Appendix L: Automated Instance Recovery¶
Overview¶
As of the 19.04 charm release, with OpenStack Stein and later, Masakari can be a deployed to provide automated instance recovery for guests using shared storage. Masakari responds to two different failures types, individual guest failure and the loss of an entire compute node.
Warning
These charms bring forward upstream Masakari features which need to be carefully considered and pre-validated in test labs by cloud operators. Further upstream Masakari development, charm feature work and scenario validation is likely going to be necessary before the solution can be considered mature on the whole.
STONITH¶
It is important that guests using shared storage cannot continue to run in the event of a compute node becoming isolated. The risk being that masakari attempts to bring the same guest up on a new compute node when the old one is still running which could lead to data corruption. To ensure that this does not occur stonith can be setup for the compute nodes. For stonith to be configured the maas_url and maas_credentials config option must be set in the hacluster charm related to the masakari charm. Also the enable-stonith config option should be set to True in the pacemaker-remote charm.
Deployment¶
Three new charms are needeed to deploy this solution: masakari, masakari-monitors and pacemaker-remote. The masakari charm provides api services and is a principal or standalone charm. The masakari-monitors charm is deployed as a subordinate to the nova-compute charm as it monitors nova-compute directly and sends messages to the masakari API charm. The pacemaker-remote charm is also a subordinate to the nova-compute charm and is required to monitor the compute nodes health.
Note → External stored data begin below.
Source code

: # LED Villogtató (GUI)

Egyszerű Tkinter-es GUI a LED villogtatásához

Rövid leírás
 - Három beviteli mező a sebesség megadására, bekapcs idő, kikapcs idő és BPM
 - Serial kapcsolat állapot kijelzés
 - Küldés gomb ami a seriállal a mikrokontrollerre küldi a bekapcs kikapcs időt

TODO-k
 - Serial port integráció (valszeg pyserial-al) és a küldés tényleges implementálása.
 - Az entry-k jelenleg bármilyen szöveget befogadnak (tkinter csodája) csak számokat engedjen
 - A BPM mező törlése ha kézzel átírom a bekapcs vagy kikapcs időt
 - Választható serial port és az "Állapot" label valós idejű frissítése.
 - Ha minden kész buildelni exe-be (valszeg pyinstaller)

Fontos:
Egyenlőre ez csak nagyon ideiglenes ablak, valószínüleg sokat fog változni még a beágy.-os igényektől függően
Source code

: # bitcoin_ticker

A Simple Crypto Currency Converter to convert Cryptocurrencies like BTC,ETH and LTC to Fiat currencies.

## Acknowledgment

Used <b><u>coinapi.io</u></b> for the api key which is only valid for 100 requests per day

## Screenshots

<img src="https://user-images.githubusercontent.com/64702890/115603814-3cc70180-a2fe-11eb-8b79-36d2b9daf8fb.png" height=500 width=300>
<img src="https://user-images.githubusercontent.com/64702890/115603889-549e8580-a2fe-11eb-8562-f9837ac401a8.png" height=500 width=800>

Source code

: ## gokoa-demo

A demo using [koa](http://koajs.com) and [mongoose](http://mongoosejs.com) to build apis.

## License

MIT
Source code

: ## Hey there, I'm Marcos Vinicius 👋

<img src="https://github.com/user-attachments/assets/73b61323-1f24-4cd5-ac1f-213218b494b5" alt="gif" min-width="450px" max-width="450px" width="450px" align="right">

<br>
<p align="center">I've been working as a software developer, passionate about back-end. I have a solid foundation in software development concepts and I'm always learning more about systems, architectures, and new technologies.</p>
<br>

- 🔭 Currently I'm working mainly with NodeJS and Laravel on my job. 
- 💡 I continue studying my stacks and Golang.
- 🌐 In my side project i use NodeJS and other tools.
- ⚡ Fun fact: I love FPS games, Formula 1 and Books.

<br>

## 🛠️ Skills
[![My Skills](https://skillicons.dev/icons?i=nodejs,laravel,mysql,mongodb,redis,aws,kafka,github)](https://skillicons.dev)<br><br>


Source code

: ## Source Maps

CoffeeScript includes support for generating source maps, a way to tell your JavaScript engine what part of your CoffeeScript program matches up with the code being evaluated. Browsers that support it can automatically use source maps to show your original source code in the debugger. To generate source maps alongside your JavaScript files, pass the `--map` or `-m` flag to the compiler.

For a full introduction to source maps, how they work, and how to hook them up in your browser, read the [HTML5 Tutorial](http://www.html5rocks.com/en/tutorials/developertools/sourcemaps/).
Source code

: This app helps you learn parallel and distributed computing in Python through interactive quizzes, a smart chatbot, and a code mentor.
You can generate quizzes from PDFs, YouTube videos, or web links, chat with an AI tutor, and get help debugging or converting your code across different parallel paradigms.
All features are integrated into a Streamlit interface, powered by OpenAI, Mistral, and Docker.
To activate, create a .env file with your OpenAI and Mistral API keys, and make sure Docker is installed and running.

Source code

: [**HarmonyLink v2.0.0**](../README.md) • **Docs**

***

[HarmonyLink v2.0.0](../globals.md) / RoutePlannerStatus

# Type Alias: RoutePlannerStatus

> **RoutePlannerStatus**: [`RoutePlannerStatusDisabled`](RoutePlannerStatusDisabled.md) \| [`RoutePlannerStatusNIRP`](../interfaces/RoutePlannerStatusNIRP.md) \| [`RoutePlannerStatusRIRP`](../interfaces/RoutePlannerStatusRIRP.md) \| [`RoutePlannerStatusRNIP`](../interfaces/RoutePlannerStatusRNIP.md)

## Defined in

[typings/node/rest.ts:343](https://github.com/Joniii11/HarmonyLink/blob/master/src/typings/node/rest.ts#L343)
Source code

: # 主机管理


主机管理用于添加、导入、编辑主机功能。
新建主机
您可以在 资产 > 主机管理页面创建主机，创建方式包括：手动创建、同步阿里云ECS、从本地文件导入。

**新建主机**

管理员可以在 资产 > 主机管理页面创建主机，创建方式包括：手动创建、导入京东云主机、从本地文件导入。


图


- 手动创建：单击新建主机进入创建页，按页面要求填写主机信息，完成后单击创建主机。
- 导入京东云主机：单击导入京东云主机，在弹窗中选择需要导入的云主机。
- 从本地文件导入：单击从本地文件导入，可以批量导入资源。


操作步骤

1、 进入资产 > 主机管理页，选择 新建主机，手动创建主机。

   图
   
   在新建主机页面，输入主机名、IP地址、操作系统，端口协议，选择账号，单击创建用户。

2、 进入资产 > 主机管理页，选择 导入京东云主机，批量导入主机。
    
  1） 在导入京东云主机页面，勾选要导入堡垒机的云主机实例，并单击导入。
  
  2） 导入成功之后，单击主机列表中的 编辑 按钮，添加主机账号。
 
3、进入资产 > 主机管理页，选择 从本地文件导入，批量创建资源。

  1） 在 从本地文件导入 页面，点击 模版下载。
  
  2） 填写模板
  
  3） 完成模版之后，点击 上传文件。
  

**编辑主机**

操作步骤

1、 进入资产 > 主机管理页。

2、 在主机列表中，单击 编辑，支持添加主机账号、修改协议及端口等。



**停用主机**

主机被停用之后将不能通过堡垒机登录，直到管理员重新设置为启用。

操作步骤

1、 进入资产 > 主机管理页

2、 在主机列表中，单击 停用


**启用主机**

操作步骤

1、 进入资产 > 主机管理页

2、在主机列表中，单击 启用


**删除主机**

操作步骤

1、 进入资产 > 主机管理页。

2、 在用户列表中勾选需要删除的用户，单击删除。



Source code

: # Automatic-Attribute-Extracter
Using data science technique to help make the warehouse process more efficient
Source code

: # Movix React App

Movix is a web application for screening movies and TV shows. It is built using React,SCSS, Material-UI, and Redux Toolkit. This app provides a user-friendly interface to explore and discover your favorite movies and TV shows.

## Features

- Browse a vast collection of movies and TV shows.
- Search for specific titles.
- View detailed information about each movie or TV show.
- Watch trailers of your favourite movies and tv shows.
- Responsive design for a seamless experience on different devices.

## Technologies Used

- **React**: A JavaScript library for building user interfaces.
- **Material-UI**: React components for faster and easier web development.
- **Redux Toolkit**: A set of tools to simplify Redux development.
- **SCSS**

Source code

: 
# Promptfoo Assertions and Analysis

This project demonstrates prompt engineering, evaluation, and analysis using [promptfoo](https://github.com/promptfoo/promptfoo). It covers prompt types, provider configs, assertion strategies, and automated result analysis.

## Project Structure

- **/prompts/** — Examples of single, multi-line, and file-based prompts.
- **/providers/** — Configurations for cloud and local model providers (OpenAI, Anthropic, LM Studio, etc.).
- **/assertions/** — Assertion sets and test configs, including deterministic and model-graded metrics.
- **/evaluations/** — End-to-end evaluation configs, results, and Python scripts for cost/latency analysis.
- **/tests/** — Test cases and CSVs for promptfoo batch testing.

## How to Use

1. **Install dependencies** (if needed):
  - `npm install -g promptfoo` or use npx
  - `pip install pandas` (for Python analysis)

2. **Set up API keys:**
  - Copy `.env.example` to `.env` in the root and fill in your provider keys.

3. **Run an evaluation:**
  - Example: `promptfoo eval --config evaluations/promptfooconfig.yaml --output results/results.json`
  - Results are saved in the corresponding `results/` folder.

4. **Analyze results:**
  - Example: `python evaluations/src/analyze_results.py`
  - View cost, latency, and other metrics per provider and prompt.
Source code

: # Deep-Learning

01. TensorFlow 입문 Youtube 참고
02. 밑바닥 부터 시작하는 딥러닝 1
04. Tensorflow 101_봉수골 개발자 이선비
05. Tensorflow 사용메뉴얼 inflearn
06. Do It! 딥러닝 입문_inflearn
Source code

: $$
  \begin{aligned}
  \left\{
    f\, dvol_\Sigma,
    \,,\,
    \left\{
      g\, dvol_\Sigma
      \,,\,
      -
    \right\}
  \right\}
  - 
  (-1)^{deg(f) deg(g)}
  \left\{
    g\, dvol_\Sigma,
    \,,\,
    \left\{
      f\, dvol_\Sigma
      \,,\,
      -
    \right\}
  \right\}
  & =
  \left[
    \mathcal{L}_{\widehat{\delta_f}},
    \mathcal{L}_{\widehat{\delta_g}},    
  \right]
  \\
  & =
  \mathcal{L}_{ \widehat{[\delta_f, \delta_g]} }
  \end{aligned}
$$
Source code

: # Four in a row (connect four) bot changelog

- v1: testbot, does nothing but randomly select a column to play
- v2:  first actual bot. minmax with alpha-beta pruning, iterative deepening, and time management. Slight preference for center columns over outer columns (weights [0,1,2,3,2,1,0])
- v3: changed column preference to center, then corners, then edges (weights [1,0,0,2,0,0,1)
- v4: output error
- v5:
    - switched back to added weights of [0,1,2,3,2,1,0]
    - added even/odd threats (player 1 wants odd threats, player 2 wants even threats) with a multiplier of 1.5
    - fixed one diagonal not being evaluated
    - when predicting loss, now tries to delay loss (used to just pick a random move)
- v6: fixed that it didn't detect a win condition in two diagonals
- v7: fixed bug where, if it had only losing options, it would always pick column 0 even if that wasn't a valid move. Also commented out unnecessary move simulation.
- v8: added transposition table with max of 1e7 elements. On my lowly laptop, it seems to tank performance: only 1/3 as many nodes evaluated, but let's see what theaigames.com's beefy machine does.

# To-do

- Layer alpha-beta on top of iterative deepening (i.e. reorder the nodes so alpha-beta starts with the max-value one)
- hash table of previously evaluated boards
Below is an overlay which can be used to add masakari to an existing deployment:
machines:
'0':
series: bionic
'1':
series: bionic
'2':
series: bionic
'3':
series: bionic
relations:
- - nova-compute:juju-info
- masakari-monitors:container
- - masakari:ha
- hacluster:ha
- - keystone:identity-credentials
- masakari-monitors:identity-credentials
- - nova-compute:juju-info
- pacemaker-remote:juju-info
- - hacluster:pacemaker-remote
- pacemaker-remote:pacemaker-remote
- - masakari:identity-service
- keystone:identity-service
- - masakari:shared-db
- mysql:shared-db
- - masakari:amqp
- rabbitmq-server:amqp
series: bionic
applications:
masakari-monitors:
charm: cs:masakari-monitors
hacluster:
charm: cs:hacluster
options:
maas_url: <INSERT MAAS URL>
maas_credentials: <INSERT MAAS API KEY>
pacemaker-remote:
charm: cs:pacemaker-remote
options:
enable-stonith: True
enable-resources: False
masakari:
charm: cs:masakari
series: bionic
num_units: 3
options:
openstack-origin: cloud:bionic-stein
vip: <INSERT VIP(S)>
bindings:
public: public
admin: admin
internal: internal
shared-db: internal
amqp: internal
to:
- 'lxd:1'
- 'lxd:2'
- 'lxd:3'
Warning
The bundle above with need customising to correct maas_url, maas_credentials and vip settings. The machine mappings will almost certainly need updating too.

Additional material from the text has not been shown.